What Chelsea has been experiencing in the last couple of weeks is something that you would expect to read in your local newspaper about whatever low-level amateur team.

Players struggling to put together their last savings to rent a lousy van and reach the location of their next away game.

That's still not the case of Chelsea, but, paradoxically, they are getting closer to it.

Recently, we've spoken about Russian oligarch Roman Abramovich's intention to sell the team, following the sanctions perpetrated by the UK government to Russian businesspeople operating in the country.

As the club is still technically owned by Abramovich, the sanctions include the ban from selling tickets and the prohibition to spend more than £20,000 per match on travel costs.

At the moment, the club is operating under a special license.

Photograph: Tom Jenkins/The Guardian

So, will we see Tomas Tuchel and his gang hitchhiking to Lille to play the second leg Champions League last 16 second leg match against Lille on Wednesday?

"My last information is that we have a plane, that we can go by plane and come back by plane," Tuchel declared after his team's 1-0 win against Newcastle.

"If not we go by train, if not we go by bus. if not, I'll drive a seven-seater!

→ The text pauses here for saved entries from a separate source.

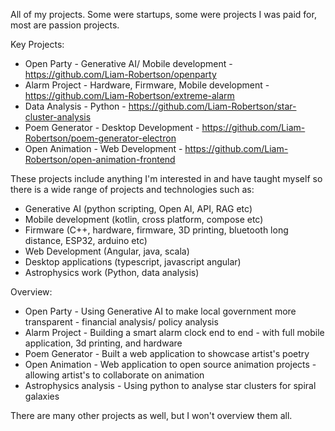 All of my projects. Some were startups, some were projects I was paid for, most are passion projects. 

Key Projects: 
- Open Party - Generative AI/ Mobile development - https://github.com/Liam-Robertson/openparty
- Alarm Project - Hardware, Firmware, Mobile development - https://github.com/Liam-Robertson/extreme-alarm
- Data Analysis - Python - https://github.com/Liam-Robertson/star-cluster-analysis
- Poem Generator - Desktop Development - https://github.com/Liam-Robertson/poem-generator-electron
- Open Animation - Web Development - https://github.com/Liam-Robertson/open-animation-frontend


These projects include anything I'm interested in and have taught myself so there is a wide range of projects and technologies such as: 
- Generative AI (python scripting, Open AI, API, RAG etc)
- Mobile development (kotlin, cross platform, compose etc)
- Firmware (C++, hardware, firmware, 3D printing, bluetooth long distance, ESP32, arduino etc)
- Web Development (Angular, java, scala)
- Desktop applications (typescript, javascript angular)
- Astrophysics work (Python, data analysis) 


Overview: 
- Open Party - Using Generative AI to make local government more transparent - financial analysis/ policy analysis
- Alarm Project - Building a smart alarm clock end to end - with full mobile application, 3d printing, and hardware
- Poem Generator - Built a web application to showcase artist's poetry
- Open Animation - Web application to open source animation projects - allowing artist's to collaborate on animation
- Astrophysics analysis - Using python to analyse star clusters for spiral galaxies

There are many other projects as well, but I won't overview them all.  














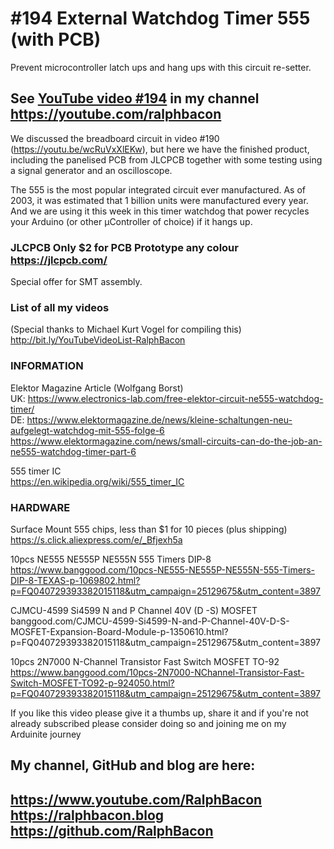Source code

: # #194 External Watchdog Timer 555 (with PCB)
Prevent microcontroller latch ups and hang ups with this circuit re-setter.

[YouTube video #194]: https://youtu.be/WpihLPvY9Ac

## See [YouTube video #194] in my channel https://youtube.com/ralphbacon  

We discussed the breadboard circuit in video #190 (https://youtu.be/wcRuVxXlEKw), but here we have the finished product, including the panelised PCB from JLCPCB together with some testing using a signal generator and an oscilloscope.

The 555 is the most popular integrated circuit ever manufactured. As of 2003, it was estimated that 1 billion units were manufactured every year. And we are using it this week in this timer watchdog that power recycles your Arduino (or other µController of choice) if it hangs up.

### JLCPCB Only $2 for PCB Prototype any colour https://jlcpcb.com/  
Special offer for SMT assembly.

### List of all my videos
(Special thanks to Michael Kurt Vogel for compiling this)  
http://bit.ly/YouTubeVideoList-RalphBacon  

### INFORMATION

Elektor Magazine Article (Wolfgang Borst)  
UK: https://www.electronics-lab.com/free-elektor-circuit-ne555-watchdog-timer/  
DE: https://www.elektormagazine.de/news/kleine-schaltungen-neu-aufgelegt-watchdog-mit-555-folge-6  
https://www.elektormagazine.com/news/small-circuits-can-do-the-job-an-ne555-watchdog-timer-part-6  

555 timer IC  
https://en.wikipedia.org/wiki/555_timer_IC  

### HARDWARE
Surface Mount 555 chips, less than $1 for 10 pieces (plus shipping)  
https://s.click.aliexpress.com/e/_Bfjexh5a

10pcs NE555 NE555P NE555N 555 Timers DIP-8  
https://www.banggood.com/10pcs-NE555-NE555P-NE555N-555-Timers-DIP-8-TEXAS-p-1069802.html?p=FQ040729393382015118&utm_campaign=25129675&utm_content=3897

CJMCU-4599 Si4599 N and P Channel 40V (D -S) MOSFET  
banggood.com/CJMCU-4599-Si4599-N-and-P-Channel-40V-D-S-MOSFET-Expansion-Board-Module-p-1350610.html?p=FQ040729393382015118&utm_campaign=25129675&utm_content=3897

10pcs 2N7000 N-Channel Transistor Fast Switch MOSFET TO-92  
https://www.banggood.com/10pcs-2N7000-NChannel-Transistor-Fast-Switch-MOSFET-TO92-p-924050.html?p=FQ040729393382015118&utm_campaign=25129675&utm_content=3897

If you like this video please give it a thumbs up, share it and if you're not already subscribed please consider doing so and joining me on my Arduinite journey  

My channel, GitHub and blog are here:  
------------------------------------------------------------------  
https://www.youtube.com/RalphBacon  
https://ralphbacon.blog  
https://github.com/RalphBacon  
------------------------------------------------------------------
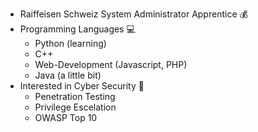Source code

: - Raiffeisen Schweiz System Administrator Apprentice 💰
- Programming Languages 💻
  - Python (learning)
  - C++
  - Web-Development (Javascript, PHP)
  - Java (a little bit)
- Interested in Cyber Security 🔐
  - Penetration Testing
  - Privilege Escelation
  - OWASP Top 10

And I will do. Mark my words I will do. I will arrive there."

Tuchel doesn't seem to have lost that inner fire that guides every young sports person chasing to make his dream come true.

"If you'd asked me 20 or 30 years ago if I would join a Champions League match at the sideline and what I was willing to do, I would have said, 'Ok, when do I have to be where?'"

"And why should this change? I will be there. We will be there."

Chelsea is set to play at Stade Pierre Mauroy, looking to move to the Champions League quarter-finals.

Last month, the Blues stooked a claim on that, sealing a 2-0 win at Stamford Bridge in the first leg.

The two goals scored by Kai Havertz and Christian Pulisic leave the team in a favorable position for Wednesday's second leg.